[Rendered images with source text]
____________

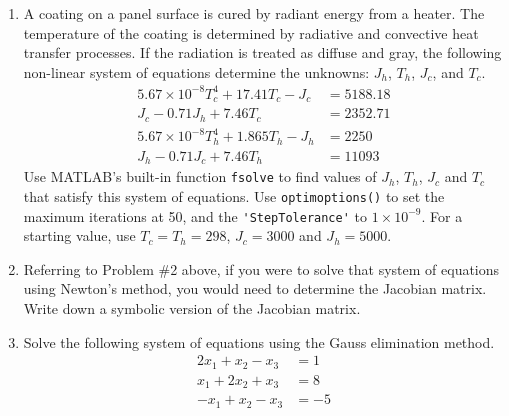 \begin{fullwidth}
\begin{enumerate}
\end{enumerate}
\vspace{1.0cm}



\begin{enumerate}[resume]
\item A coating on a panel surface is cured by radiant energy from a heater. The temperature of the coating is determined by radiative and convective heat transfer processes.  If the radiation is treated as diffuse and gray, the following non-linear system of equations determine the unknowns: $J_h$, $T_h$, $J_c$, and $T_c$.
\begin{align*}
5.67 \times 10^{-8} T^4_{c} + 17.41 T_c - J_c &= 5188.18 \\
J_c - 0.71 J_h + 7.46 T_c &= 2352.71 \\
5.67 \times 10^{-8} T^4_{h} + 1.865 T_h - J_h &= 2250 \\
J_h - 0.71 J_c + 7.46 T_h &= 11093
\end{align*}
Use MATLAB's built-in function \lstinline[style=myMatlab]{fsolve} to find values of $J_h$, $T_h$, $J_c$ and $T_c$ that satisfy this system of equations.  Use \lstinline[style=myMatlab]{optimoptions()} to set the maximum iterations at 50, and the \lstinline[style=myMatlab]{'StepTolerance'} to $1 \times 10^{-9}$.  For a starting value, use $T_c = T_h = 298$, $J_c = 3000$ and $J_h = 5000$.


\vspace{2.0cm}

\item Referring to Problem \#2 above, if you were to solve that system of equations using Newton's method, you would need to determine the Jacobian matrix.  Write down a symbolic version of the Jacobian matrix.

\vspace{2.0cm}

\item Solve the following system of equations using the Gauss elimination method.
\begin{align*}
2x_1 + x_2 - x_3 &= 1\\
x_1 + 2x_2 + x_3 &= 8\\
-x_1 + x_2 - x_3 &= -5\\
\end{align*}

\end{enumerate}


\vspace{2.0cm}


\end{fullwidth}
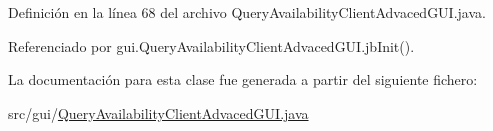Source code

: Definición en la línea 68 del archivo Query\+Availability\+Client\+Advaced\+G\+U\+I.\+java.



Referenciado por gui.\+Query\+Availability\+Client\+Advaced\+G\+U\+I.\+jb\+Init().



La documentación para esta clase fue generada a partir del siguiente fichero\+:\begin{DoxyCompactItemize}
\item 
src/gui/\mbox{\hyperlink{_query_availability_client_advaced_g_u_i_8java}{Query\+Availability\+Client\+Advaced\+G\+U\+I.\+java}}\end{DoxyCompactItemize}
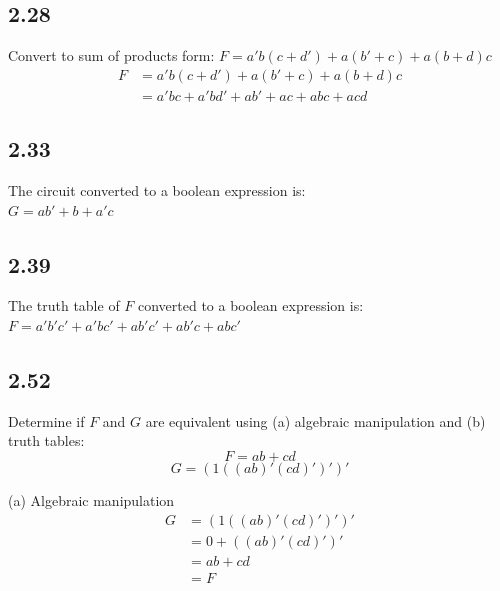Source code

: \documentclass{article}
\begin{document}
\subsection*{2.28}
Convert to sum of products form: $F = a'b(c + d') + a(b' + c) + a(b + d)c$
\begin{align*}
    F &= a'b(c + d') + a(b' + c) + a(b + d)c \\
    &= a'bc + a'bd' + ab' + ac + abc + acd
\end{align*}

\subsection*{2.33}
The circuit converted to a boolean expression is: \\
$ G = ab' + b + a'c $

\subsection*{2.39}
The truth table of $F$ converted to a boolean expression is: \\
$ F = a'b'c' + a'bc' + ab'c' + ab'c + abc' $

\subsection*{2.52}
Determine if $F$ and $G$ are equivalent using (a) algebraic manipulation and (b) truth tables: \\
$$ F = ab + cd $$
$$ G = (1((ab)'(cd)')')' $$

\noindent (a) Algebraic manipulation \\
\begin{align*}
    G &= (1((ab)'(cd)')')' \\
    &= 0 + ((ab)'(cd)')' \\
    &= ab + cd \\
    &= F
\end{align*}
\end{document}
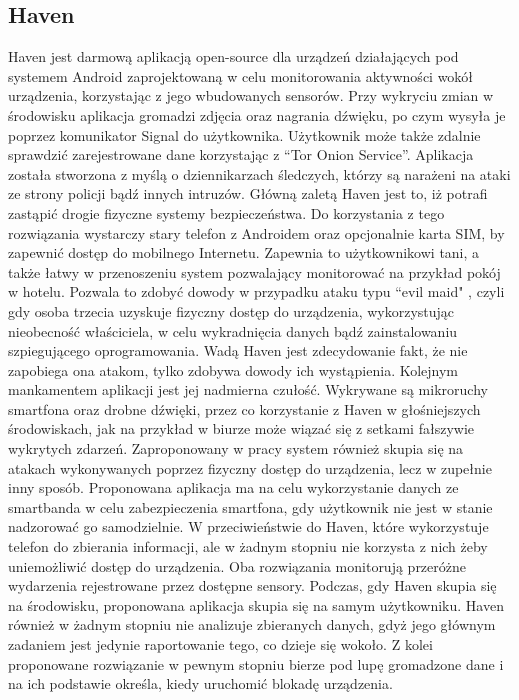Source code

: \subsection{Haven}
Haven \cite{Haven} jest darmową aplikacją open-source dla urządzeń działających pod systemem Android zaprojektowaną w celu monitorowania aktywności wokół urządzenia,
korzystając z jego wbudowanych sensorów. Przy wykryciu zmian w środowisku aplikacja gromadzi zdjęcia oraz nagrania dźwięku, po czym wysyła je poprzez komunikator Signal do użytkownika. Użytkownik może także zdalnie sprawdzić zarejestrowane dane korzystając z ``Tor Onion Service''. Aplikacja została stworzona z myślą o dziennikarzach śledczych, którzy są narażeni na ataki ze strony policji bądź innych
intruzów.
\newline\newline
\indent Główną zaletą Haven jest to, iż potrafi zastąpić drogie fizyczne systemy bezpieczeństwa. Do korzystania z tego rozwiązania wystarczy stary telefon z Androidem oraz opcjonalnie karta SIM, by zapewnić dostęp do mobilnego Internetu. Zapewnia to użytkownikowi tani, a także łatwy w przenoszeniu system pozwalający monitorować na przykład pokój w hotelu. Pozwala to zdobyć dowody w przypadku ataku typu ``evil maid" \cite{Evil-Maid}, czyli gdy osoba trzecia uzyskuje fizyczny dostęp do urządzenia, wykorzystując nieobecność właściciela, w celu wykradnięcia danych bądź zainstalowaniu szpiegującego oprogramowania.
\newline\newline
\indent Wadą Haven jest zdecydowanie fakt, że nie zapobiega ona atakom, tylko zdobywa dowody ich wystąpienia. Kolejnym mankamentem aplikacji jest jej nadmierna czułość. Wykrywane są mikroruchy smartfona oraz drobne dźwięki, przez co korzystanie z Haven w głośniejszych środowiskach, jak na przykład w biurze może wiązać się z setkami fałszywie wykrytych zdarzeń.
\newline\newline
\indent Zaproponowany w pracy system również skupia się na atakach wykonywanych poprzez fizyczny dostęp do urządzenia, lecz w zupełnie inny sposób. Proponowana aplikacja ma na celu wykorzystanie danych ze smartbanda w celu zabezpieczenia smartfona, gdy użytkownik nie jest w stanie nadzorować go samodzielnie. W
przeciwieństwie do Haven, które wykorzystuje telefon do zbierania informacji, ale w żadnym stopniu nie korzysta z nich żeby uniemożliwić dostęp do
urządzenia. Oba rozwiązania monitorują przeróżne wydarzenia rejestrowane przez dostępne sensory. Podczas, gdy Haven skupia się na środowisku,
proponowana aplikacja skupia się na samym użytkowniku. Haven również w żadnym stopniu nie analizuje zbieranych danych, gdyż jego głównym zadaniem jest
jedynie raportowanie tego, co dzieje się wokoło. Z kolei proponowane rozwiązanie w pewnym stopniu bierze pod lupę gromadzone dane i na ich podstawie
określa, kiedy uruchomić blokadę urządzenia.
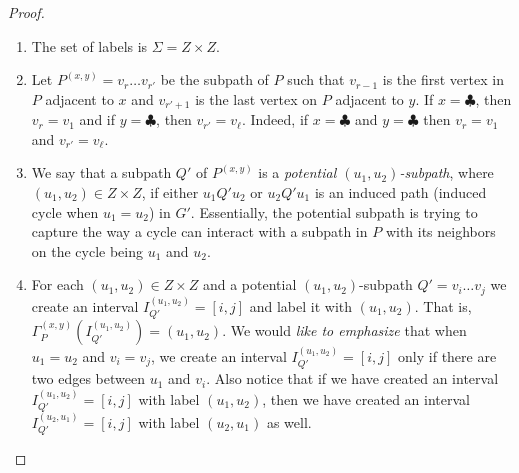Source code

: \begin{proof}
\begin{enumerate}
\setlength{\itemsep}{-2pt}
\item The set of labels is $\Sigma=Z \times Z$. 
\item Let $P^{(x,y)}= v_r\ldots v_{r'}$ be the subpath of $P$ such that $v_{r-1}$ is the first vertex in $P$ adjacent to $x$ and $v_{r'+1}$ is the last vertex on $P$ adjacent to $y$.  If $x=\clubsuit$, then $v_r=v_1$ and if $y=\clubsuit$, then $v_{r'}=v_\ell$. Indeed, if $x=\clubsuit$ and $y=\clubsuit$ then $v_r=v_1$ and $v_{r'}=v_\ell$. 
\item We say that a subpath $Q'$ of $P^{(x,y)}$ is a {\em potential $(u_1,u_2)$-subpath}, 
where $(u_1,u_2)\in Z \times Z$, if   
either $u_1Q'u_2$ or $u_2Q'u_1$ is an induced path (induced cycle when $u_1=u_2$) in $G'$. Essentially, the potential subpath is trying to capture the way a cycle can interact with a subpath in $P$ with its neighbors on the cycle being $u_1$ and $u_2$.
\item For each $(u_1,u_2)\in Z \times Z$ 
and a potential $(u_1,u_2)$-subpath $Q'=v_i\ldots v_j$ we create an interval  
$I_{Q'}^{(u_1,u_2)}=[i,j]$ and  label it with $(u_1,u_2)$. That is, $\Gamma_P^{(x,y)}(I_{Q'}^{(u_1,u_2)})=(u_1,u_2)$. 
We would {\em like to emphasize} that when $u_1=u_2$ and $v_i=v_j$, we create an interval $I_{Q'}^{(u_1,u_2)}=[i,j]$ only if 
there are two edges between $u_1$ and $v_i$.  
Also notice that if we have created an interval $I_{Q'}^{(u_1,u_2)}=[i,j]$ with label $(u_1,u_2)$, then we have created an interval $I_{Q'}^{(u_2,u_1)}=[i,j]$ with label $(u_2,u_1)$ as well.  
\end{enumerate}

\begin{figure}

\centering

\end{figure}
\end{proof}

____________

WORK REQUEST | Find out how many lines in the entries above hold "manipulation", then reply with that figure and nothing else.

SOLUTION BELOW | 2